What you should do
With the first line below as the start and the line containing "Para problemas técnicos" as the end, copy every line between them exactly, ends included.
** Provided data follows **
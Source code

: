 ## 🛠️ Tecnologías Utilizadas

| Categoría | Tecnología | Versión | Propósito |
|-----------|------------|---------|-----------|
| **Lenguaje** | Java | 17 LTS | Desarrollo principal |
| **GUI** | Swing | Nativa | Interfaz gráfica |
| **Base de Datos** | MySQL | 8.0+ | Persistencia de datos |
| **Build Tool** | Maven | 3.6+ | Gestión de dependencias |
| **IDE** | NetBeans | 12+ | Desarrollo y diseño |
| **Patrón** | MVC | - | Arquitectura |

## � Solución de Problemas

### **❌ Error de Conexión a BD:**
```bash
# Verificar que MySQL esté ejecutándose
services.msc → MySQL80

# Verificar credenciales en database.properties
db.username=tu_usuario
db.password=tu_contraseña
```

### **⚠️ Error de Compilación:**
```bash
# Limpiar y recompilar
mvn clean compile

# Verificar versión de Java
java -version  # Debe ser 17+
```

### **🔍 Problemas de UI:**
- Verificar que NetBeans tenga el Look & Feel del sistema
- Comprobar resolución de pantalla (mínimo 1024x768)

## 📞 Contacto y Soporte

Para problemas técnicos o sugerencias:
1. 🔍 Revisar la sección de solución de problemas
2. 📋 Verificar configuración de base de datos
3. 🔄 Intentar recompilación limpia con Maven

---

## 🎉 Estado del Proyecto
** End of Provided data **
Result
Source code

: ## 🛠️ Tecnologías Utilizadas

| Categoría | Tecnología | Versión | Propósito |
|-----------|------------|---------|-----------|
| **Lenguaje** | Java | 17 LTS | Desarrollo principal |
| **GUI** | Swing | Nativa | Interfaz gráfica |
| **Base de Datos** | MySQL | 8.0+ | Persistencia de datos |
| **Build Tool** | Maven | 3.6+ | Gestión de dependencias |
| **IDE** | NetBeans | 12+ | Desarrollo y diseño |
| **Patrón** | MVC | - | Arquitectura |

## � Solución de Problemas

### **❌ Error de Conexión a BD:**
```bash
# Verificar que MySQL esté ejecutándose
services.msc → MySQL80

# Verificar credenciales en database.properties
db.username=tu_usuario
db.password=tu_contraseña
```

### **⚠️ Error de Compilación:**
```bash
# Limpiar y recompilar
mvn clean compile

# Verificar versión de Java
java -version  # Debe ser 17+
```

### **🔍 Problemas de UI:**
- Verificar que NetBeans tenga el Look & Feel del sistema
- Comprobar resolución de pantalla (mínimo 1024x768)

## 📞 Contacto y Soporte

Para problemas técnicos o sugerencias:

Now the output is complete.